Bring closer and move away the white sheet from the unlighted side of the object several times, and you may see the difference in the final illumination of the surface with and without light sheet. The effect of lighting by a piece of paper would be even more obvious, if there are no objects around, which are as light-coloured as this paper sheet.

Why is this happening? Why does one object become brighter, if it appears beside the other bright object?

This happens because the effect called diffuse reflection. Bright object simply reflect rays falling on it from the light source. Therefore, reflecting, they illuminate the dark side of another object. Because of its origin, due to the fact that these rays are reflected and come from other objects, rather than going directly from the light source, they are called indirect. Accordingly, the light that is created by these rays, called indirect, that is, Indirect illumination.

It is easy to guess that ray, reflected first time from an object, also are reflected an enormous amount of times from other nearby objects. This avalanche-like process happens with all illuminated objects, eventually creating a set of reflected and mutually-reflected rays in all directions. Each subsequent reflected light ray carries less energy than previous ones because it is partially absorbed by the object from which the ray is reflected. Consequently, the light ray is fully faded. Due to the fact that this reflected light significantly illuminates even those sites that are not illuminated directly from a light source, that is, illuminating the global environment, this lighting part is called Global illumination or shortly GI.

To avoid further misunderstandings, "GI" is a very popular term in computer graphics. This is an abbreviation and literally stands for Global Illumination. It will be mentioned many times later, so you should know about it.

Global Illumination in Computer Graphics

Of course, all the photorealistic render engines are capable to simulate the global illumination, in some way calculating the first and subsequent reflections of light from objects in the scene, taking into account not only the color of these objects, but also features of their materials, such as transparency and reflective properties.

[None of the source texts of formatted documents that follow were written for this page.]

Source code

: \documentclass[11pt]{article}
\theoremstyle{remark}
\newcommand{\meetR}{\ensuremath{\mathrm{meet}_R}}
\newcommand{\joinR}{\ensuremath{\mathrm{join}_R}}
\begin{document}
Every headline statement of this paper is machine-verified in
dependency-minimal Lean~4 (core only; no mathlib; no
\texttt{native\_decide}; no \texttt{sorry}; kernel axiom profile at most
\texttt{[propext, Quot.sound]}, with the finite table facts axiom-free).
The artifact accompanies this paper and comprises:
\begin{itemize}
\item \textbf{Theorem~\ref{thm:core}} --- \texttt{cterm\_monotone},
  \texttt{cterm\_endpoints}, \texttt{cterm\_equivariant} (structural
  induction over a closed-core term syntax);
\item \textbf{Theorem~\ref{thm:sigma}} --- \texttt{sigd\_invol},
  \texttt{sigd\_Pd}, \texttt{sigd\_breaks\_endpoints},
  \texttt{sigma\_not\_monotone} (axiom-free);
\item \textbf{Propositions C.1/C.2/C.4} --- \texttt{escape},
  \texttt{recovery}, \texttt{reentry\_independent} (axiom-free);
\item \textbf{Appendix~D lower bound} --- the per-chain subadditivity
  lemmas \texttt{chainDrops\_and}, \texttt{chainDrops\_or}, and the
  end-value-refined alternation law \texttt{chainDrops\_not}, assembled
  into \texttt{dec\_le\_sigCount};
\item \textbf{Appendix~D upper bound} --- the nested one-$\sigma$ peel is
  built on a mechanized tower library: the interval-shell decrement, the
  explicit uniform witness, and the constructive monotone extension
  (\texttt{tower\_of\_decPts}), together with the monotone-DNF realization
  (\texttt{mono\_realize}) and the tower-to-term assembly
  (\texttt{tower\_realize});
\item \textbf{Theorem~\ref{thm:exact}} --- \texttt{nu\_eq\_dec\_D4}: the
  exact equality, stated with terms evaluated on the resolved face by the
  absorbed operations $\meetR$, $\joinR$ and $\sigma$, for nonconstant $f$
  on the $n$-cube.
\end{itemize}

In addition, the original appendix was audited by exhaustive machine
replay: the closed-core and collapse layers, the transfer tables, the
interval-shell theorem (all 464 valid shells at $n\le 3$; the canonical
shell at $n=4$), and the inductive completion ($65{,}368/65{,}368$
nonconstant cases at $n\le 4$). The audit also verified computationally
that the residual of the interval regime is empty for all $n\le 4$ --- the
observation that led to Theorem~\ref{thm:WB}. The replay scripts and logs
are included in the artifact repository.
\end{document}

Let us see how indirect lighting looks like in computer graphics on concrete examples.

For this example we have created a simple scene in 3ds Max.

The screenshot above shows that it is a rectangular room with a window opening into which the light source is set. Indoors near the window there is ChamferBox with little Fillet radius, and usual Sphere next to it. All materials in the scene are completely mat, without any reflections, even blurred. The materials of this scene have only the texture maps; the materials of cube and sphere are the standard materials with white color in the Diffuse slot.

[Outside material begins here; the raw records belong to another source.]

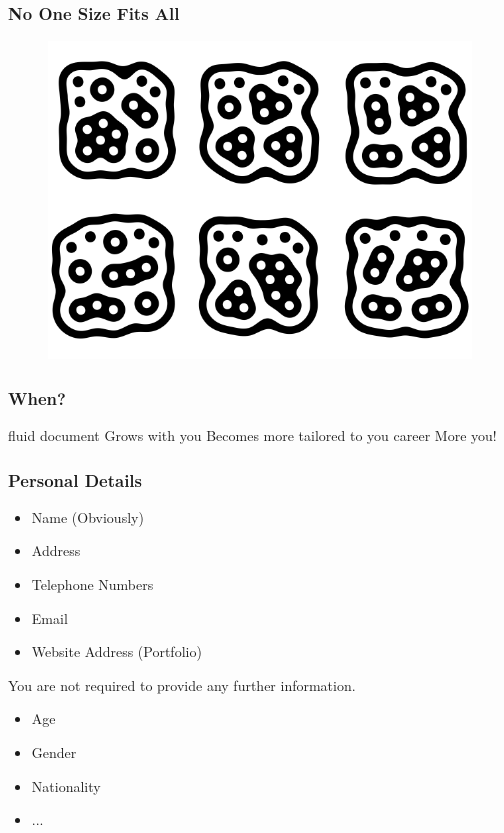 \begin{frame}
	\frametitle{No One Size Fits All}
	\begin{figure}
		\includegraphics[scale=.5]{assets/reactivision}
	\end{figure}
\end{frame}



\begin{frame}
	\frametitle{When?}
	\pause fluid document
	\pause Grows with you
	\pause Becomes more tailored to you career 
	\pause More you! 
	
\end{frame}


\begin{frame}
	\frametitle{Personal Details}
	
	\begin{itemize}
		\item Name (Obviously)
		\item Address
		\item Telephone Numbers
		\item Email
		\item Website Address (Portfolio)
	\end{itemize}

	\pause
	You are not required to provide any further information. 
	\begin{itemize}
		\item Age
		\item Gender
		\item Nationality
		\item ... 
	\end{itemize}

\end{frame}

This is the scene rendering. Note that only the direct rays from the light source illuminate it, without the use of GI. For clarity, one of the rays is shown schematically as a green arrow.

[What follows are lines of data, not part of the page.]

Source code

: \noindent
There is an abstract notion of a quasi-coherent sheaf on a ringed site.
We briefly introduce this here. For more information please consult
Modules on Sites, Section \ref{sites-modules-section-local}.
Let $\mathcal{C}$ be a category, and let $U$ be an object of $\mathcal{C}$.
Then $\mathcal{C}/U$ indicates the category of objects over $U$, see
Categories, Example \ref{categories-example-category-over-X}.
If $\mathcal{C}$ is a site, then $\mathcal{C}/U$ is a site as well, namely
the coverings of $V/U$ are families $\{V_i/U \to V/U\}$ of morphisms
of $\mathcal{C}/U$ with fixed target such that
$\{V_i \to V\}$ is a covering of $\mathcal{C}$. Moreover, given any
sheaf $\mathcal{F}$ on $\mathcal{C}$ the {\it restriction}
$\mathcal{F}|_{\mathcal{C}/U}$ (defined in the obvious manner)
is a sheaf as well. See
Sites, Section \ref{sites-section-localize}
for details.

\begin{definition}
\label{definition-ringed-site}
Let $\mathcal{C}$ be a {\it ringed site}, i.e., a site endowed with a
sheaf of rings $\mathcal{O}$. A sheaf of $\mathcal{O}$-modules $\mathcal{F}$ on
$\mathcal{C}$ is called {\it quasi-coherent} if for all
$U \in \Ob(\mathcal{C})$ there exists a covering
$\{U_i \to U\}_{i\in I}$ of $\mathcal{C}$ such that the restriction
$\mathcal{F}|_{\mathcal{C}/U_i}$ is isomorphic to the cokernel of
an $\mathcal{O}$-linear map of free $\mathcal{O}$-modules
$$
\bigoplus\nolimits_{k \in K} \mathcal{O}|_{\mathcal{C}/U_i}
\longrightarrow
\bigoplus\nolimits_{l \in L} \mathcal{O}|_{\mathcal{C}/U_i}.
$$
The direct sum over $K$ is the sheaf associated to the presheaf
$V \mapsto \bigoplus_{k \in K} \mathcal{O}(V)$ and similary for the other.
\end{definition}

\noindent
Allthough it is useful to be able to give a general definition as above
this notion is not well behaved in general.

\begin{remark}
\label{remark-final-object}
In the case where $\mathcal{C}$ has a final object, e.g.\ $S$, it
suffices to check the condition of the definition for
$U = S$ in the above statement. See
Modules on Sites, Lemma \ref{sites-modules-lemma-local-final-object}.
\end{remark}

As can be seen on image, highlighted are only the areas of direct contact with the light rays. They are the floor and ceiling near the window opening, part of the wall near to the cube and the upper part of the wall opposite to the window opening where the arrow represents the light ray. Nevertheless, despite the presence of a bright source of light in the window and well-lit parts of the room, the scene still has a lot of unnatural dark areas. For example this is a wall with a window opening, visible to us the face of the cube, and the area right to it.

As seen from the screenshot of 3ds Max viewport, next to the cube is a completely white sphere. However, it absolutely is not visible.

Of course, in the real world, in such a situation it will be perfectly visible, even if it is not exposed to direct light rays.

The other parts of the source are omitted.